En 1981, jugeant le critère culturel insuffisant pour une délimitation temporelle précise, le préhistorien israélien Ofer Bar-Yosef, suggère une définition du Khiamien se basant sur l'industrie lithique propre à cette époque, où des lames de dimensions plus grandes apparaissent et où le nombre de perçoirs augmente au détriment des lamelles à dos et des segments propre à l'industrie microlithique du Natoufien. La pointe d'El-Khiam apparaît également. Pour Ofer Bar-Yosef, le Khiamien, géographiquement centré en actuelle Cisjordanie dans la moyenne et basse vallée du Jourdain, précède le Sultanien[9].

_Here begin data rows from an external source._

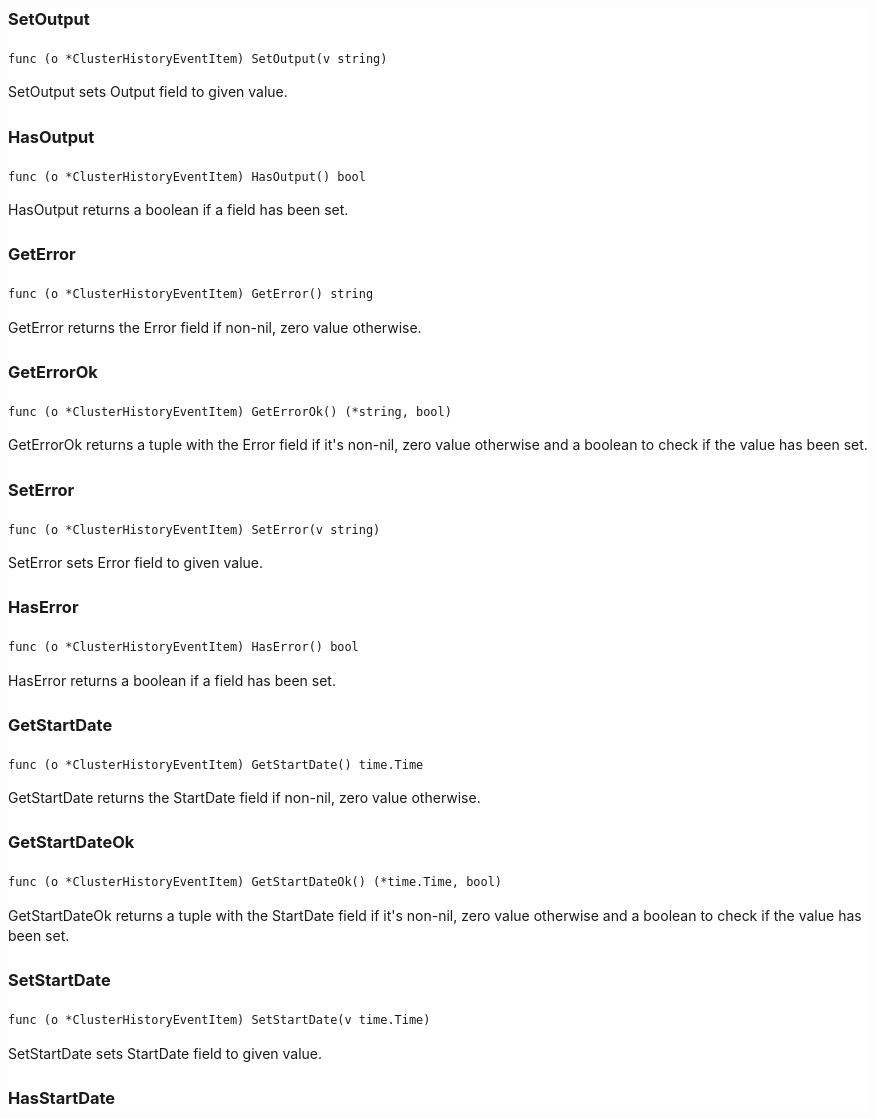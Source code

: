 ### SetOutput

`func (o *ClusterHistoryEventItem) SetOutput(v string)`

SetOutput sets Output field to given value.

### HasOutput

`func (o *ClusterHistoryEventItem) HasOutput() bool`

HasOutput returns a boolean if a field has been set.

### GetError

`func (o *ClusterHistoryEventItem) GetError() string`

GetError returns the Error field if non-nil, zero value otherwise.

### GetErrorOk

`func (o *ClusterHistoryEventItem) GetErrorOk() (*string, bool)`

GetErrorOk returns a tuple with the Error field if it's non-nil, zero value otherwise
and a boolean to check if the value has been set.

### SetError

`func (o *ClusterHistoryEventItem) SetError(v string)`

SetError sets Error field to given value.

### HasError

`func (o *ClusterHistoryEventItem) HasError() bool`

HasError returns a boolean if a field has been set.

### GetStartDate

`func (o *ClusterHistoryEventItem) GetStartDate() time.Time`

GetStartDate returns the StartDate field if non-nil, zero value otherwise.

### GetStartDateOk

`func (o *ClusterHistoryEventItem) GetStartDateOk() (*time.Time, bool)`

GetStartDateOk returns a tuple with the StartDate field if it's non-nil, zero value otherwise
and a boolean to check if the value has been set.

### SetStartDate

`func (o *ClusterHistoryEventItem) SetStartDate(v time.Time)`

SetStartDate sets StartDate field to given value.

### HasStartDate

Longtemps considéré comme une phase de transition entre le Natoufien et le PPNA, le Khiamien est depuis peu intégré au PPNA[10]. Les sites à pointes d'El-Khiam en Palestine sont attribués au Khiamien et, géographiquement, s'étendent du delta du Nil au Moyen-Euphrate[11]. Les principaux sites archéologiques relatifs au Khiamien sont Mureybet IB et II, Salibiyah IX et Hatoulah[1].

Mode de subsistance

Même si les premières expériences agricoles ou de domestication animale semblent avoir lieu dans les alentours du Jourdain durant le Khiamien[12] ou même au Natoufien[13],[14], la chasse et, dans une moindre mesure, la pêche demeurent les sources principales de denrées animales. Il s'agit d'une « petite chasse » composée d'oiseaux et sans doute de gros rongeurs et de hérissons[15].

Armement lithique

L’armement en pierre se transforme et l'on voit apparaître de nouvelles pointes de flèches, qui reflètent probablement de nouveaux modes de chasse : les pointes d'El Khiam[2]. C'est à El-Khiam que sont découvertes les plus anciennes pointes de flèches en silex à encoches latérales, dites « pointes d’El Khiam ». Ces pointes constituent le fossile directeur de cette culture. Elles ont été découvertes dans des sites d'Israël, de Jordanie (Azraq), du Sinaï (Abu Madi), du Moyen-Euphrate (Mureybet)[1]. Ces pointes sont classées en deux types distincts : les pointes à base concave ou les pointes à base rectiligne retouchée. Elles sont caractérisées par trois critères : elles comportent toutes une paire d'encoches proximales[Note 1], elles ont une base tronquée et les bases ont des retouches abruptes ou semi-abruptes[Note 2],[18].

Habitations

Durant le Natoufien sont apparus les villages pré-agricoles sédentaires. On n'y décèle encore aucun indice de production de subsistance mais quelques animaux comme le chien y sont domestiqués. Les habitations du Khiamien (et plus spécialement à Mureybet II et Abu Madi), sont proches de celles du Natoufien, rondes ou ovales mais, cette fois, construites au niveau du sol, elles ne sont plus systématiquement enterrées comme précédemment. Ce qui implique la création d'une « terre à bâtir » afin de cimenter les pierres de construction, le pisé ou les briques des murs[19].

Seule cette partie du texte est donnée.